TLDR: This paper presents a lightweight and Cooperative multifactOr considered file Replication Protocol (CORP), which dramatically reduces the overhead of both file replication and consistency maintenance.

Abstract: File replication is widely used in structured P2P systems to avoid hot spots in servers and enhance file availability. The number of replicas and replication distance affect the file replication cost. These two elements and the replica update frequency determined in the file replication stage also affect the cost of subsequent consistency maintenance. However, most existing file replication protocols focus on improving file lookup efficiency without considering its cost and its subsequent influence on consistency maintenance. This paper studies the problem about how a server chooses files to replicate and where to replicate files to achieve low cost in both file replication and consistency maintenance stages without compromising the effectiveness of file replication. This paper presents a lightweight and Cooperative multifactOr considered file Replication Protocol (CORP) to achieve this goal. CORP simultaneously takes into account multiple factors including file popularity, update rate, node available capacity, file load, and node locality, aiming to minimize the number of replicas, update frequency, and replication distance. CORP also dynamically adjusts the number of replicas based on ever-changing file popularity and visit pattern.
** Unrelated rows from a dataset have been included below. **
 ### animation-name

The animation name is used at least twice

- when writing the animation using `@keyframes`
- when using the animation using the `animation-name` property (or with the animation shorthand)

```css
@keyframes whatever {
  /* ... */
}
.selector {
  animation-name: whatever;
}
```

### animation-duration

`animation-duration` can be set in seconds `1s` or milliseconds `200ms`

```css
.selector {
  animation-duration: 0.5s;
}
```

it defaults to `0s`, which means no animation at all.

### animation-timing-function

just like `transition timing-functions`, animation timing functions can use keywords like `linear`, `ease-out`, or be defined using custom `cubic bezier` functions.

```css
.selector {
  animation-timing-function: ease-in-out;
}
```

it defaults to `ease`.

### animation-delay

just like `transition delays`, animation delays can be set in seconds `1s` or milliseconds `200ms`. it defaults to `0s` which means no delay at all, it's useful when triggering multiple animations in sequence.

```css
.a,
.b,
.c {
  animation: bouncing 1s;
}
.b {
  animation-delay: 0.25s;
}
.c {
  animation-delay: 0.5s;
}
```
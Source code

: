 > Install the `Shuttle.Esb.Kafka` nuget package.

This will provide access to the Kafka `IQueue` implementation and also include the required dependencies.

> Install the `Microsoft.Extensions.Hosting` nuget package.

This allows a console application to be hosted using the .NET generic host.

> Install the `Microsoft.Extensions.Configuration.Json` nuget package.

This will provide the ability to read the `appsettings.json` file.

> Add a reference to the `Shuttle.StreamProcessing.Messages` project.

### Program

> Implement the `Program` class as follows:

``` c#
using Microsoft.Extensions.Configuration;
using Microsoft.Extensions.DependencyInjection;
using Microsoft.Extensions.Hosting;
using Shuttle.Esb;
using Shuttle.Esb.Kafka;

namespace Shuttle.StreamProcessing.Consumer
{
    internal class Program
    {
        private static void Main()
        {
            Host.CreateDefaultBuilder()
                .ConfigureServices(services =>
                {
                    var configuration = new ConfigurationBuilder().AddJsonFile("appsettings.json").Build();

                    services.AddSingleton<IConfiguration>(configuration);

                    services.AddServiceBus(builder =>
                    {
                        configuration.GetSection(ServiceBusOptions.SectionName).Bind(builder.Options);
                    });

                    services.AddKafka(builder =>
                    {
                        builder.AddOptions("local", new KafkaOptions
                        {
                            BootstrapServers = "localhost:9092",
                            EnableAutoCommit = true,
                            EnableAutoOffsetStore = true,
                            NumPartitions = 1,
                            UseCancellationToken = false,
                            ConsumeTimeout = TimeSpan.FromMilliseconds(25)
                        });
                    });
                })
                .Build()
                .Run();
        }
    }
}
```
Extensive experimental results from simulation and PlanetLab real-world testbed demonstrate the efficiency and effectiveness of CORP in comparison with other file replication protocols. It dramatically reduces the overhead of both file replication and consistency maintenance. In addition, it exhibits high adaptiveness to skewed lookups and yields significant improvement in reducing overloaded nodes. Specifically, compared to the other replication protocols, CORP can reduce more than 71 percent of file replicas, 84 percent of overloaded nodes, 94 percent of consistency maintenance cost, and 72 percent of file replication and consistency maintenance latency.